Dragon Age: Origins is a good game. No question about it. If you're looking for an RPG fix, you can do a lot worse. That said, I found the game to be a large disappointment; hence the expected rating bomb. I can identify two things off the top of my head that lead me to have much higher expectations for this game. First of all, this is a BioWare game, and in my experience they are the top RPG creators, as good or better than the folks at Square. The second thing is that I had just finished playing Mass Effect when I first popped this game in. That being another BioWare game, and from several years ago, I expected Dragon Age to top it in every way.

My biggest disappointment is that the main character doesn't speak, ever. Mass Effect had raised my story-telling standards so that I now always expect my main character to vocalize the dialogue choices I make. But Dragon age definitely let me down on that point, the main character never speaks, I'm pretty sure he never even had a facial expression change. I played a Dwarf Commoner Rogue, and from the very beginning of the game while being berated by his drunken mother, to slaughtering hordes of undead and Darkspawn, to flirting with the love of his life, he wears the same grim expression he had when I was creating his face before beginning the actual gameplay.

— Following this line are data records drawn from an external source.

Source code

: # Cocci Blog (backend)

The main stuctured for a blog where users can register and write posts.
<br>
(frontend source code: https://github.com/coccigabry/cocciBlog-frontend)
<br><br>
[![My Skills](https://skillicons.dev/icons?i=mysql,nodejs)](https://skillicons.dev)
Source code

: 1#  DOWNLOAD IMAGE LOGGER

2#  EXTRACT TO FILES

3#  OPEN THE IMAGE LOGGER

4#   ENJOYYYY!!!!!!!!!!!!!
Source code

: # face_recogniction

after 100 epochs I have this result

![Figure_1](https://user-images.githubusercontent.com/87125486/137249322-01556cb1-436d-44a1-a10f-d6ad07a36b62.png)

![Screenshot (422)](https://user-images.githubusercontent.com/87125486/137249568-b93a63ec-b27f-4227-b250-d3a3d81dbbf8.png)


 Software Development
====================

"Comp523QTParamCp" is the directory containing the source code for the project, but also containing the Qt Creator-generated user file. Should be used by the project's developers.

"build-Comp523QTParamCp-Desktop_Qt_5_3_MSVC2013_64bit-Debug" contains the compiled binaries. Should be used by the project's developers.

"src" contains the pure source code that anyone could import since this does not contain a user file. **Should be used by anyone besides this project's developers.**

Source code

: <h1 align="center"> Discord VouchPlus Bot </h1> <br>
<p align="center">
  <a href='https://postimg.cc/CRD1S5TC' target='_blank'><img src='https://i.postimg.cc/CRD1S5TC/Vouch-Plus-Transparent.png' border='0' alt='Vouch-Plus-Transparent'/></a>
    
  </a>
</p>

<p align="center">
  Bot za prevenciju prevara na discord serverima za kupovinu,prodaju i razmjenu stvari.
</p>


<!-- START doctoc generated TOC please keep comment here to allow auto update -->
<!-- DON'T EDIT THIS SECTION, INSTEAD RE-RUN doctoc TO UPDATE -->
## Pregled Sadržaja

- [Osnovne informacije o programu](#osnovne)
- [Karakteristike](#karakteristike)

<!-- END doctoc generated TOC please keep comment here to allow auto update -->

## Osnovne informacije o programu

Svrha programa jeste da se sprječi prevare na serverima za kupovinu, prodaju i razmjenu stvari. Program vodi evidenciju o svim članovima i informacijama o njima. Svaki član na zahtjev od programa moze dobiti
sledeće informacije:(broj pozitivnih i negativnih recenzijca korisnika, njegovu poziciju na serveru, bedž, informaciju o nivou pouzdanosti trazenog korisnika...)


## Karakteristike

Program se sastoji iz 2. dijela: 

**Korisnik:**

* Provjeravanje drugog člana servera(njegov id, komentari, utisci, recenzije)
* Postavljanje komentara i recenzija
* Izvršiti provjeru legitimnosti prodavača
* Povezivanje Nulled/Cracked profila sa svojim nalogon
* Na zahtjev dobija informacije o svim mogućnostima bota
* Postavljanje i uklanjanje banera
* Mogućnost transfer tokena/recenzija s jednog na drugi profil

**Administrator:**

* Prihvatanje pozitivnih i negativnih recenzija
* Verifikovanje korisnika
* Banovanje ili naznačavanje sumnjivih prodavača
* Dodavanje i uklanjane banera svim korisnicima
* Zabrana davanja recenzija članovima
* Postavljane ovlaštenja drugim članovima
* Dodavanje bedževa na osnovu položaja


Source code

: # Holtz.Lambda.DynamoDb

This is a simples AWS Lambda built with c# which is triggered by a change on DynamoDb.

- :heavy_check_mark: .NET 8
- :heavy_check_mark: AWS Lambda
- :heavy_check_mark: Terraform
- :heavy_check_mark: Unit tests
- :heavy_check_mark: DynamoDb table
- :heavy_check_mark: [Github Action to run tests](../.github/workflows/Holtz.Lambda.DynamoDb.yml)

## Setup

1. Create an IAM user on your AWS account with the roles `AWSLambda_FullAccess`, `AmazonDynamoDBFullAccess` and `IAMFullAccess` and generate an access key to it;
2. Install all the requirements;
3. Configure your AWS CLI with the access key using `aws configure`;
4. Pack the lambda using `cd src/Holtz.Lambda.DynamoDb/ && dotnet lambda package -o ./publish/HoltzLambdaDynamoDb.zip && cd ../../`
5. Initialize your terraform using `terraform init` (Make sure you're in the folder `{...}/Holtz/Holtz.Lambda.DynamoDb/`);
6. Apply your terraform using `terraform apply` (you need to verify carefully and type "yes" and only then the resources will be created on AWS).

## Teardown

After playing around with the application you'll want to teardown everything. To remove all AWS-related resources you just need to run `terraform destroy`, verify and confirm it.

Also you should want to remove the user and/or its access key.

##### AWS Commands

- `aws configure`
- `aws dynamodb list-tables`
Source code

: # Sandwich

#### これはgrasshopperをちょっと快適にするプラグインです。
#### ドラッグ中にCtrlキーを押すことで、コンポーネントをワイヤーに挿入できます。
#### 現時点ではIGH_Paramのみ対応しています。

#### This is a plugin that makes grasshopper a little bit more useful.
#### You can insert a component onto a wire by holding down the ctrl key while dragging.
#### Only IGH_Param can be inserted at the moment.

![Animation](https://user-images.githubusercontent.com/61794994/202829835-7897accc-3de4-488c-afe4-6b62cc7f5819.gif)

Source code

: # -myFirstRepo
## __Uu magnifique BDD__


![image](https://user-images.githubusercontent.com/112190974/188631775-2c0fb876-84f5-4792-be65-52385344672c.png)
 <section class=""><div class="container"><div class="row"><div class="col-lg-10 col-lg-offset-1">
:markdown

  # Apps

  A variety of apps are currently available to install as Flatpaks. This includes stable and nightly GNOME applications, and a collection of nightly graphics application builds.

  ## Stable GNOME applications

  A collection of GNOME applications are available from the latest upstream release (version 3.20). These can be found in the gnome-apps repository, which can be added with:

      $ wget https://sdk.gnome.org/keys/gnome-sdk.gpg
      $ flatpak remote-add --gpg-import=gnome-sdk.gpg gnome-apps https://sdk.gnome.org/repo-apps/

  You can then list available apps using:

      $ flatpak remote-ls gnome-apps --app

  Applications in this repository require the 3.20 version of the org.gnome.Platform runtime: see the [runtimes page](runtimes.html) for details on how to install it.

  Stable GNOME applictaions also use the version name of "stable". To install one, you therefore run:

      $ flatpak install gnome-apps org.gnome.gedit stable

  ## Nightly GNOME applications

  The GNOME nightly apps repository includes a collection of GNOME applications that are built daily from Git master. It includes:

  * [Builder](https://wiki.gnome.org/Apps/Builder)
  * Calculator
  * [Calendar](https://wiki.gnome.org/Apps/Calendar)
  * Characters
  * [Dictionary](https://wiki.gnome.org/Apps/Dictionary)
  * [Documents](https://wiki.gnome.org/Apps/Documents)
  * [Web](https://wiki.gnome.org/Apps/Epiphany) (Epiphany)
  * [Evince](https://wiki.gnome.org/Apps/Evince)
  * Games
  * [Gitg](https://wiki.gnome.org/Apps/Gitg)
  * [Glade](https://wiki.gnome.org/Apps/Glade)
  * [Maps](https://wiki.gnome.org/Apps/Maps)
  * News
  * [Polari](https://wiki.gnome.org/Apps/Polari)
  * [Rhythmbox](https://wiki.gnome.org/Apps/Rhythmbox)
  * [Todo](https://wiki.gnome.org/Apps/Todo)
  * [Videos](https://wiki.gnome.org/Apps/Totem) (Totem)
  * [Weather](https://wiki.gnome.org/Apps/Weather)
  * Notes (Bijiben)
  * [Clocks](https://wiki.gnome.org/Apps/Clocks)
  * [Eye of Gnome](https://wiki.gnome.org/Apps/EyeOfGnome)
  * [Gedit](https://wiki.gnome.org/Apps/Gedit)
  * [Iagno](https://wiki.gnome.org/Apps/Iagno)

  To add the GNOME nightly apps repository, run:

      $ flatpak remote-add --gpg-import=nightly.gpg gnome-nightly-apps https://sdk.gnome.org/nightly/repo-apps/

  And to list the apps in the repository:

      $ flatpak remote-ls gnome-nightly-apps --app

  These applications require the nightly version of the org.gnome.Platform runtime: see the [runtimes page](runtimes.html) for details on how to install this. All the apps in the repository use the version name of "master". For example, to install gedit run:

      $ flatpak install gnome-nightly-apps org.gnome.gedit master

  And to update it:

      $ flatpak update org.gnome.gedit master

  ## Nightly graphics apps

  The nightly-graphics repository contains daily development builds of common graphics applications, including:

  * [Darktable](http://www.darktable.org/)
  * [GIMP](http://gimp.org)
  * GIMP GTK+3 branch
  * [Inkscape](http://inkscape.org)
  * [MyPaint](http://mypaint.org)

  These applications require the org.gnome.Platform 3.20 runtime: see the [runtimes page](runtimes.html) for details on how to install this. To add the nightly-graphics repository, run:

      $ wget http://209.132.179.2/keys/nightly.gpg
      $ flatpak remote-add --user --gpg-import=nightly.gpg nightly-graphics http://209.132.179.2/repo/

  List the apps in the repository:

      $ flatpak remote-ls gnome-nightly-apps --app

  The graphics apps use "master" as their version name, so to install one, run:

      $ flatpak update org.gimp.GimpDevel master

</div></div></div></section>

The origin story for my character was actually a good combination of telling the story of the world the story takes place in, introducing the player character's place in that world and teaching me how to control my character. Once I finished the origin story, I felt confident I could play the game successfully and that I knew enough about the world that I would be able to teach myself the rest as I went and I was thrust into the main plot of the game.

Again, the main plot started out quite well. I was recruited to go fight the Darkspawn and hopefully help save all life in Ferelden, the name of the country I was currently inhabiting. The primary threat, or so I was lead to believe, was was a dragon, an old god turned into an Arch-Demon by the hordes of Darkspawn. Unfortunately, I didn't have any interaction with this dragon until quite late in the game. In the mean time, my leader is betrayed by his general, and I vowed vengeance.

Unfortunately, he controls too large an army for me to attack him directly. So I have to go around the world recruiting anyone I can find to my cause, and that's what I spent the majority of the game doing. As interesting a premise as that is, it wasn't effectively implemented. The recruiting missions required going to different areas and convincing the peoples there that they should follow you. For the most part these missions functioned completely independently of the rest of the game. If I recruit the elves, it doesn't mean anything to the world I'm supposed to be engrossed in except that I've completed one more objective towards ending it. This resulted in me feeling that instead of watching a long and interactive movie, I was being given a collection of static pictures. Instead of flowing the story skips and jumps, leaving me with a highlight reel of the important information I needed to complete the game instead of an interesting story weave that made me want to see where the game was going.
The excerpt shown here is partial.